Alternatively, physical activity levels may be uniformly so
low among all children that factors other than physical activity
determine who becomes obese. Further research should investigate
more comprehensive approaches to assessing activity.
Total
energy and total grams of fat were statistically different
between groups in the year before the adiposity take-off,
indicating that children with high adiposity had been consuming
higher fat and energy-dense foods for some time. This suggests
that the children were chronically overfed (10) or the children
had higher preferences for high-fat foods at early ages (31)
and it took at least an additional year for the excess consumption
to manifest in greater adiposity. These possibilities require
further research. During the year before take-off, both samples
were under the average energy allowance (1,800 kcal/day),
but substantially above the Recommended Dietary Allowance
for protein (24 g/day) (29).
Most cases
of take-off occurring in the third year of observation (children
aged 5 to 7 years) is consistent with the timing of adiposity
rebound (4).
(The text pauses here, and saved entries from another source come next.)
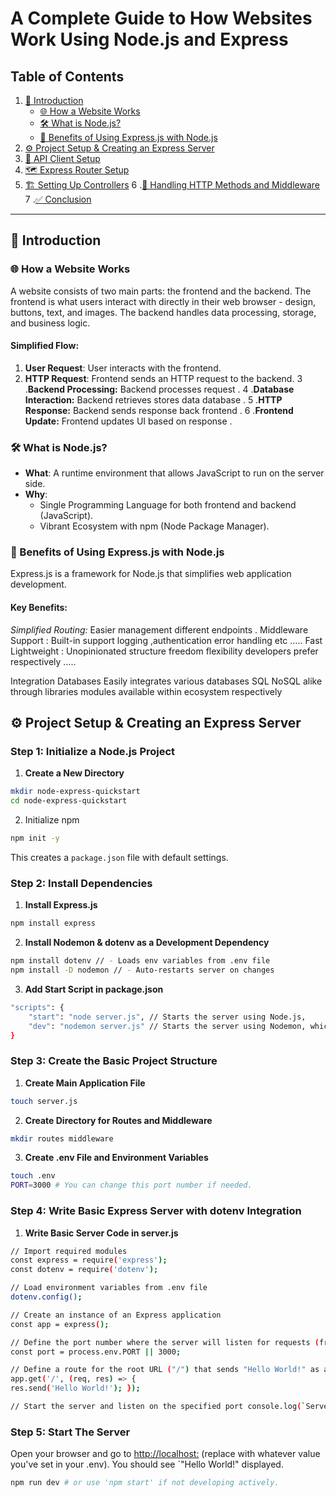 # A Complete Guide to How Websites Work Using Node.js and Express

## Table of Contents
1. [📖 Introduction](#introduction)
    - [🌐 How a Website Works](#how-a-website-works)
    - [🛠️ What is Node.js?](#what-is-nodejs)
    - [🚀 Benefits of Using Express.js with Node.js](#benefits-of-using-expressjs-with-nodejs)
2. [⚙️ Project Setup & Creating an Express Server](#project-setup--creating-an-express-server)
3. [🔌 API Client Setup](#api-client-setup)
4. [🗺️ Express Router Setup](#express-router-setup)
5. [🏗️ Setting Up Controllers](#setting-up-controllers)
6 .[🔄 Handling HTTP Methods and Middleware ](#handling-http-methods-and-middleware )
7 .[✅ Conclusion ](#conclusion )

---

## 📖 Introduction

### 🌐 How a Website Works

A website consists of two main parts: the frontend and the backend. The frontend is what users interact with directly in their web browser - design, buttons, text, and images. The backend handles data processing, storage, and business logic.

#### Simplified Flow:
1. **User Request**: User interacts with the frontend.
2. **HTTP Request**: Frontend sends an HTTP request to the backend.
3 .**Backend Processing:** Backend processes request .
4 .**Database Interaction:** Backend retrieves stores data database .
5 .**HTTP Response:** Backend sends response back frontend .
6 .**Frontend Update:** Frontend updates UI based on response .

### 🛠️ What is Node.js?

- **What**: A runtime environment that allows JavaScript to run on the server side.
- **Why**:
  - Single Programming Language for both frontend and backend (JavaScript).
  - Vibrant Ecosystem with npm (Node Package Manager).

### 🚀 Benefits of Using Express.js with Node.js

Express.js is a framework for Node.js that simplifies web application development.

#### Key Benefits:
*Simplified Routing:* Easier management different endpoints .
Middleware Support : Built-in support logging ,authentication error handling etc …..
Fast Lightweight : Unopinionated structure freedom flexibility developers prefer respectively …..

Integration Databases Easily integrates various databases SQL NoSQL alike through libraries modules available within ecosystem respectively

## ⚙️ Project Setup & Creating an Express Server

### Step 1: Initialize a Node.js Project

1. **Create a New Directory**
```bash
mkdir node-express-quickstart
cd node-express-quickstart
```
2. Initialize npm
```bash
npm init -y
```
This creates a `package.json` file with default settings.


### Step 2: Install Dependencies
1. **Install Express.js**
```bash
npm install express
```
2. **Install Nodemon & dotenv as a Development Dependency**
```bash
npm install dotenv // - Loads env variables from .env file
npm install -D nodemon // - Auto-restarts server on changes
```
3. **Add Start Script in package.json**
```bash
"scripts": {
    "start": "node server.js", // Starts the server using Node.js,
    "dev": "nodemon server.js" // Starts the server using Nodemon, which automatically restarts the server when file changes are detected.
}
```

### Step 3: Create the Basic Project Structure
1. **Create Main Application File**
```bash
touch server.js
```
2. **Create Directory for Routes and Middleware**
```bash
mkdir routes middleware
```
3. **Create .env File and Environment Variables**
```bash
touch .env
PORT=3000 # You can change this port number if needed.
```

### Step 4: Write Basic Express Server with dotenv Integration
1. **Write Basic Server Code in server.js**
```bash
// Import required modules
const express = require('express');
const dotenv = require('dotenv');

// Load environment variables from .env file
dotenv.config();

// Create an instance of an Express application
const app = express();

// Define the port number where the server will listen for requests (from .env)
const port = process.env.PORT || 3000;

// Define a route for the root URL ("/") that sends "Hello World!" as a response
app.get('/', (req, res) => {
res.send('Hello World!'); });

// Start the server and listen on the specified port console.log(`Server is running on <http://localhost>:${port}`); });
```

### Step 5: Start The Server
Open your browser and go to [http://localhost:<PORT>](http://localhost:<PORT>) (replace <PORT> with whatever value you've set in your .env). You should see `"Hello World!" displayed.
```bash
npm run dev # or use 'npm start' if not developing actively.
```
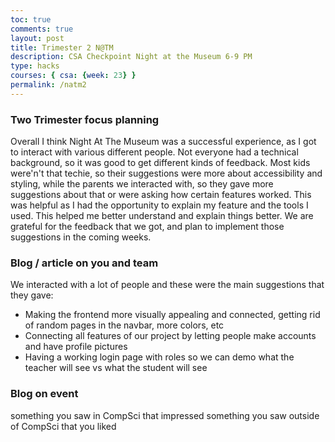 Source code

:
 ```yaml
---
toc: true
comments: true
layout: post
title: Trimester 2 N@TM
description: CSA Checkpoint Night at the Museum 6-9 PM 
type: hacks
courses: { csa: {week: 23} }
permalink: /natm2
---
```


### Two Trimester focus planning
Overall I think Night At The Museum was a successful experience, as I got to interact with various different people. Not everyone had a technical background, so it was good to get different kinds of feedback. Most kids were'n't that techie, so their suggestions were more about accessibility and styling, while the parents we interacted with, so they gave more suggestions about that or were asking how certain features worked. This was helpful as I had the opportunity to explain my feature and the tools I used. This helped me better understand and explain things better. We are grateful for the feedback that we got, and plan to implement those suggestions in the coming weeks.

### Blog / article on you and team
We interacted with a lot of people and these were the main suggestions that they gave:
- Making the frontend more visually appealing and connected, getting rid of random pages in the navbar, more colors, etc
- Connecting all features of our project by letting people make accounts and have profile pictures
- Having a working login page with roles so we can demo what the teacher will see vs what the student will see 

### Blog on event
something you saw in CompSci that impressed
something you saw outside of CompSci that you liked
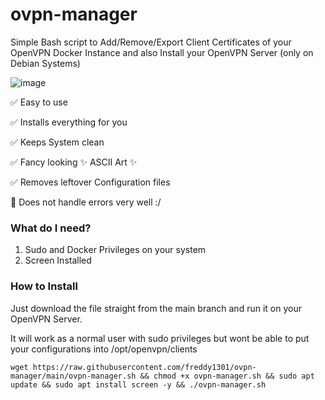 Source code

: # ovpn-manager

Simple Bash script to Add/Remove/Export Client Certificates of your OpenVPN Docker Instance and also Install your OpenVPN Server (only on Debian Systems)

![image](https://github.com/freddy1301/ovpn-clientmanager/assets/97679739/360cf255-b45c-40a0-b2ba-241beb9fad4d)

✅ Easy to use

✅ Installs everything for you

✅ Keeps System clean

✅ Fancy looking ✨ ASCII Art ✨

✅ Removes leftover Configuration files

🔶 Does not handle errors very well :/

### What do I need?
1. Sudo and Docker Privileges on your system
2. Screen Installed

### How to Install
Just download the file straight from the main branch and run it on your OpenVPN Server.

It will work as a normal user with sudo privileges but wont be able to put your configurations into /opt/openvpn/clients

```
wget https://raw.githubusercontent.com/freddy1301/ovpn-manager/main/ovpn-manager.sh && chmod +x ovpn-manager.sh && sudo apt update && sudo apt install screen -y && ./ovpn-manager.sh
```
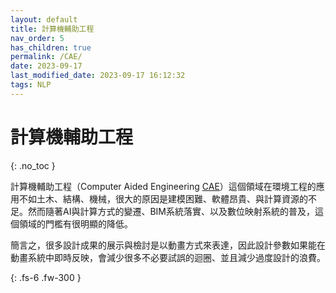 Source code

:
 ```yaml
---
layout: default
title: 計算機輔助工程
nav_order: 5
has_children: true
permalink: /CAE/
date: 2023-09-17
last_modified_date: 2023-09-17 16:12:32
tags: NLP
---
```


# 計算機輔助工程
{: .no_toc }

計算機輔助工程（Computer Aided Engineering [CAE](https://zh.wikipedia.org/zh-tw/计算机辅助工程)）這個領域在環境工程的應用不如土木、結構、機械，很大的原因是建模困難、軟體昂貴、與計算資源的不足。然而隨著AI與計算方式的變遷、BIM系統落實、以及數位映射系統的普及，這個領域的門檻有很明顯的降低。

簡言之，很多設計成果的展示與檢討是以動畫方式來表達，因此設計參數如果能在動畫系統中即時反映，會減少很多不必要試誤的迴圈、並且減少過度設計的浪費。

{: .fs-6 .fw-300 }

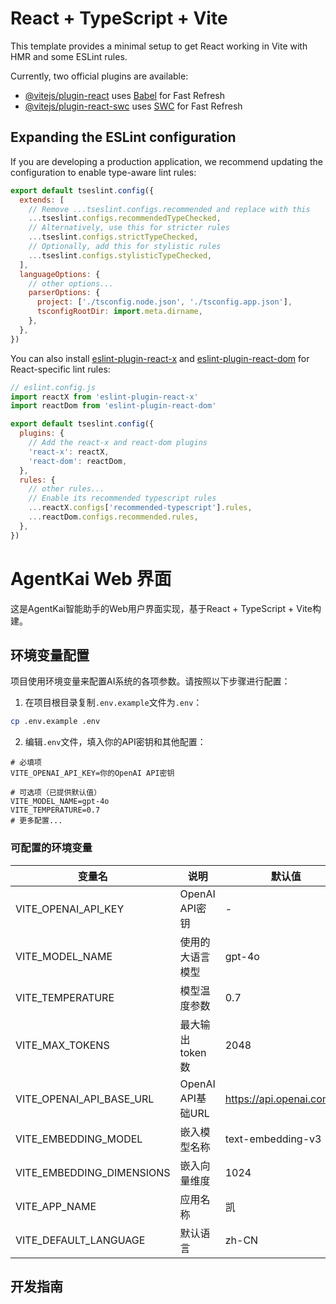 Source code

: # React + TypeScript + Vite

This template provides a minimal setup to get React working in Vite with HMR and some ESLint rules.

Currently, two official plugins are available:

- [@vitejs/plugin-react](https://github.com/vitejs/vite-plugin-react/blob/main/packages/plugin-react/README.md) uses [Babel](https://babeljs.io/) for Fast Refresh
- [@vitejs/plugin-react-swc](https://github.com/vitejs/vite-plugin-react-swc) uses [SWC](https://swc.rs/) for Fast Refresh

## Expanding the ESLint configuration

If you are developing a production application, we recommend updating the configuration to enable type-aware lint rules:

```js
export default tseslint.config({
  extends: [
    // Remove ...tseslint.configs.recommended and replace with this
    ...tseslint.configs.recommendedTypeChecked,
    // Alternatively, use this for stricter rules
    ...tseslint.configs.strictTypeChecked,
    // Optionally, add this for stylistic rules
    ...tseslint.configs.stylisticTypeChecked,
  ],
  languageOptions: {
    // other options...
    parserOptions: {
      project: ['./tsconfig.node.json', './tsconfig.app.json'],
      tsconfigRootDir: import.meta.dirname,
    },
  },
})
```

You can also install [eslint-plugin-react-x](https://github.com/Rel1cx/eslint-react/tree/main/packages/plugins/eslint-plugin-react-x) and [eslint-plugin-react-dom](https://github.com/Rel1cx/eslint-react/tree/main/packages/plugins/eslint-plugin-react-dom) for React-specific lint rules:

```js
// eslint.config.js
import reactX from 'eslint-plugin-react-x'
import reactDom from 'eslint-plugin-react-dom'

export default tseslint.config({
  plugins: {
    // Add the react-x and react-dom plugins
    'react-x': reactX,
    'react-dom': reactDom,
  },
  rules: {
    // other rules...
    // Enable its recommended typescript rules
    ...reactX.configs['recommended-typescript'].rules,
    ...reactDom.configs.recommended.rules,
  },
})
```

# AgentKai Web 界面

这是AgentKai智能助手的Web用户界面实现，基于React + TypeScript + Vite构建。

## 环境变量配置

项目使用环境变量来配置AI系统的各项参数。请按照以下步骤进行配置：

1. 在项目根目录复制`.env.example`文件为`.env`：

```bash
cp .env.example .env
```

2. 编辑`.env`文件，填入你的API密钥和其他配置：

```
# 必填项
VITE_OPENAI_API_KEY=你的OpenAI API密钥

# 可选项（已提供默认值）
VITE_MODEL_NAME=gpt-4o
VITE_TEMPERATURE=0.7
# 更多配置...
```

### 可配置的环境变量

| 变量名 | 说明 | 默认值 |
|-------|------|-------|
| VITE_OPENAI_API_KEY | OpenAI API密钥 | - |
| VITE_MODEL_NAME | 使用的大语言模型 | gpt-4o |
| VITE_TEMPERATURE | 模型温度参数 | 0.7 |
| VITE_MAX_TOKENS | 最大输出token数 | 2048 |
| VITE_OPENAI_API_BASE_URL | OpenAI API基础URL | https://api.openai.com/v1 |
| VITE_EMBEDDING_MODEL | 嵌入模型名称 | text-embedding-v3 |
| VITE_EMBEDDING_DIMENSIONS | 嵌入向量维度 | 1024 |
| VITE_APP_NAME | 应用名称 | 凯 |
| VITE_DEFAULT_LANGUAGE | 默认语言 | zh-CN |

## 开发指南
The general decline in the SSS across the 4 annual
assessments (Figure 1) among children not experiencing adiposity
take-off is consistent with the slimming effect just before
adiposity rebound (4). Visual inspection of other graphs of
the full sample (not presented here) suggest that the pattern
of slimming may vary by ethnic and gender groups. The role
of diet and physical activity in adiposity takeoff among boys
and girls in different ethnic groups is worthy of additional
research with larger samples.
Among
adults, dietary fat has been thought to contribute to obesity
(32) through several possible mechanisms, including lack of
auto-regulation of fat intake (33), increased consumption
of high-fat foods because of better taste (32), and low satiety
from fat (34). Future research must address the possible contribution
of each of these factors to the influence of dietary fat on
adiposity among children. It would also be important to document
how young this overconsumption of fat leading to obesity occurs.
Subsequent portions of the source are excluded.